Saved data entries
-------
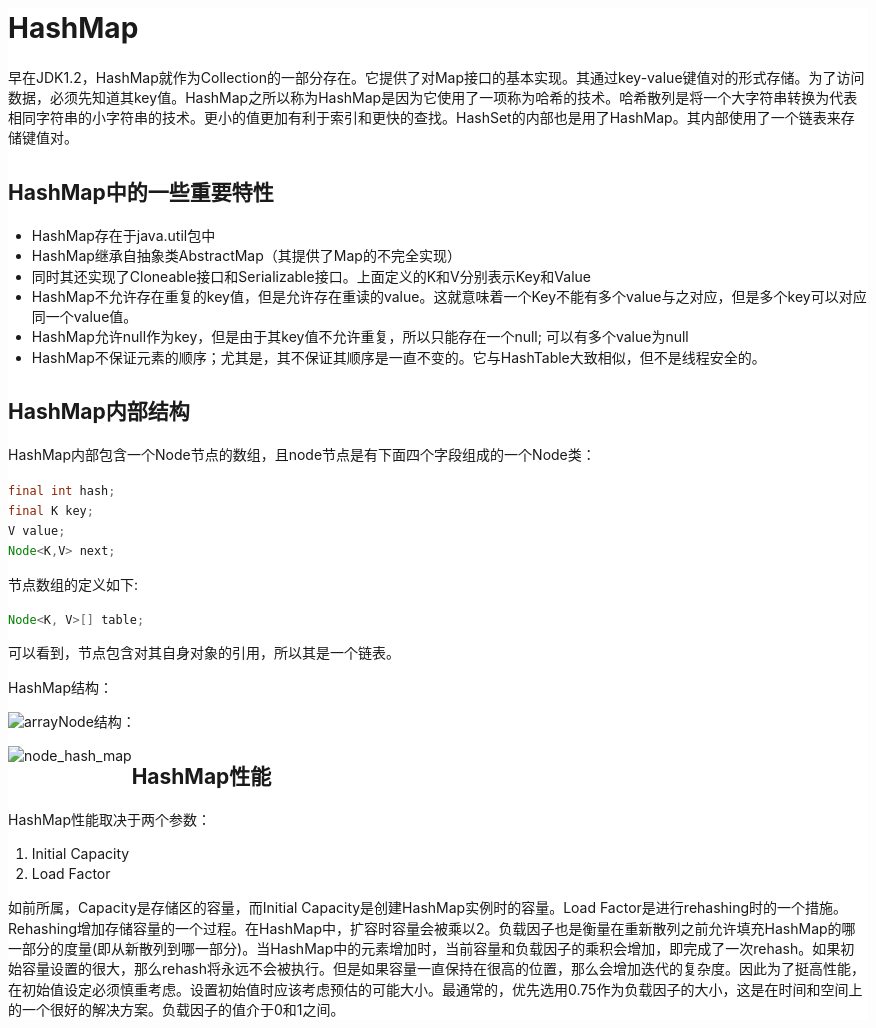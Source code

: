 # HashMap

早在JDK1.2，HashMap就作为Collection的一部分存在。它提供了对Map接口的基本实现。其通过key-value键值对的形式存储。为了访问数据，必须先知道其key值。HashMap之所以称为HashMap是因为它使用了一项称为哈希的技术。哈希散列是将一个大字符串转换为代表相同字符串的小字符串的技术。更小的值更加有利于索引和更快的查找。HashSet的内部也是用了HashMap。其内部使用了一个链表来存储键值对。

## HashMap中的一些重要特性

* HashMap存在于java.util包中
* HashMap继承自抽象类AbstractMap（其提供了Map的不完全实现）
* 同时其还实现了Cloneable接口和Serializable接口。上面定义的K和V分别表示Key和Value
* HashMap不允许存在重复的key值，但是允许存在重读的value。这就意味着一个Key不能有多个value与之对应，但是多个key可以对应同一个value值。
* HashMap允许null作为key，但是由于其key值不允许重复，所以只能存在一个null; 可以有多个value为null
* HashMap不保证元素的顺序；尤其是，其不保证其顺序是一直不变的。它与HashTable大致相似，但不是线程安全的。

## HashMap内部结构

HashMap内部包含一个Node节点的数组，且node节点是有下面四个字段组成的一个Node类：

```java
final int hash;
final K key;
V value;
Node<K,V> next;
```

节点数组的定义如下:

```java
Node<K, V>[] table;
```

可以看到，节点包含对其自身对象的引用，所以其是一个链表。

HashMap结构：

<img src="../../../%25E8%25AE%25A1%25E7%25AE%2597%25E6%259C%25BA/Java/java%25E5%25B7%25A5%25E4%25BD%259C%25E7%25BA%25A7%25E6%258A%2580%25E8%2583%25BD.assets/array.png" alt="array" align="left" />

Node结构：

<img src="../../../%25E8%25AE%25A1%25E7%25AE%2597%25E6%259C%25BA/Java/java%25E5%25B7%25A5%25E4%25BD%259C%25E7%25BA%25A7%25E6%258A%2580%25E8%2583%25BD.assets/node_hash_map.png" alt="node_hash_map" align="left"/>

## HashMap性能

HashMap性能取决于两个参数：

1. Initial Capacity
2. Load Factor

如前所属，Capacity是存储区的容量，而Initial Capacity是创建HashMap实例时的容量。Load Factor是进行rehashing时的一个措施。Rehashing增加存储容量的一个过程。在HashMap中，扩容时容量会被乘以2。负载因子也是衡量在重新散列之前允许填充HashMap的哪一部分的度量(即从新散列到哪一部分)。当HashMap中的元素增加时，当前容量和负载因子的乘积会增加，即完成了一次rehash。如果初始容量设置的很大，那么rehash将永远不会被执行。但是如果容量一直保持在很高的位置，那么会增加迭代的复杂度。因此为了挺高性能，在初始值设定必须慎重考虑。设置初始值时应该考虑预估的可能大小。最通常的，优先选用0.75作为负载因子的大小，这是在时间和空间上的一个很好的解决方案。负载因子的值介于0和1之间。

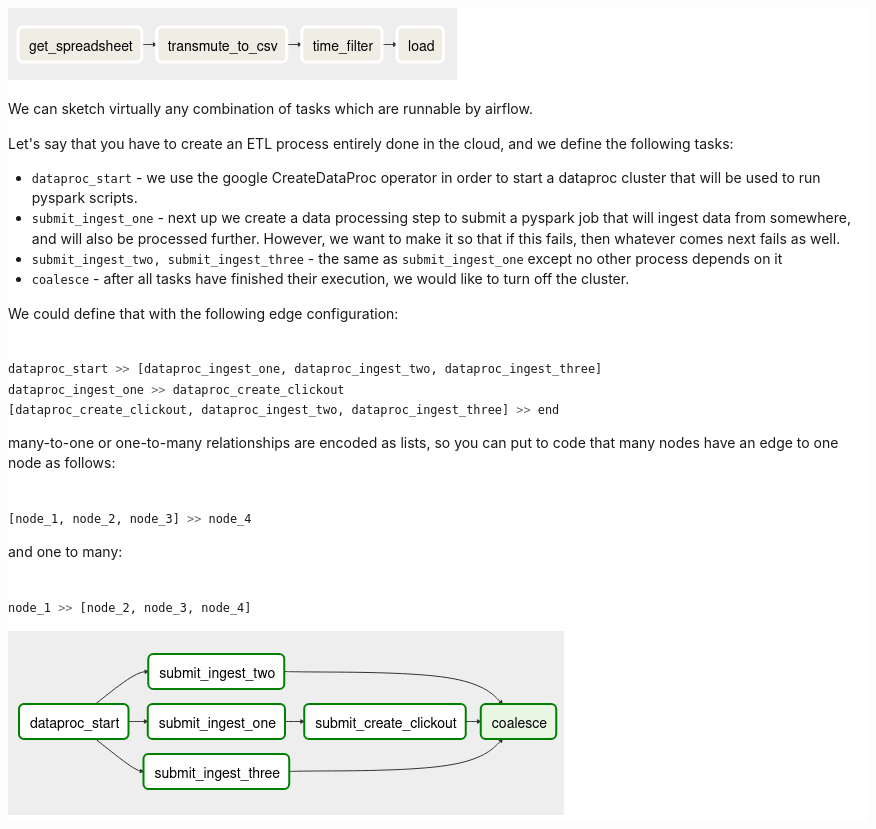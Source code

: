 ![step-two](directed_graph_stub.png)

We can sketch virtually any combination of tasks which are runnable by airflow. 

Let's say that you have to create an ETL process entirely done in the cloud, and we define the following tasks:

* `dataproc_start` - we use the google CreateDataProc operator in order to start a dataproc cluster that will be used to run pyspark scripts.
* `submit_ingest_one` - next up we create a data processing step to submit a pyspark job that will ingest data from somewhere, and will also be processed further. However, we want to make it so that if this fails, then whatever comes next fails as well.
* `submit_ingest_two, submit_ingest_three` - the same as `submit_ingest_one` except no other process depends on it
* `coalesce` - after all tasks have finished their execution, we would like to turn off the cluster.

We could define that with the following edge configuration:

```python

dataproc_start >> [dataproc_ingest_one, dataproc_ingest_two, dataproc_ingest_three]
dataproc_ingest_one >> dataproc_create_clickout
[dataproc_create_clickout, dataproc_ingest_two, dataproc_ingest_three] >> end

```

many-to-one or one-to-many relationships are encoded as lists, so you can put to code that many nodes have an edge to one node as follows:

```python

[node_1, node_2, node_3] >> node_4

```

and one to many:

```python

node_1 >> [node_2, node_3, node_4]

```

![step-three-dataproc](etl_process_dataproc.png)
-------
Aim of the task:
Note each line of the entries that has "cluster" in it, and copy those lines.

Result of this task:
* `dataproc_start` - we use the google CreateDataProc operator in order to start a dataproc cluster that will be used to run pyspark scripts.
* `coalesce` - after all tasks have finished their execution, we would like to turn off the cluster.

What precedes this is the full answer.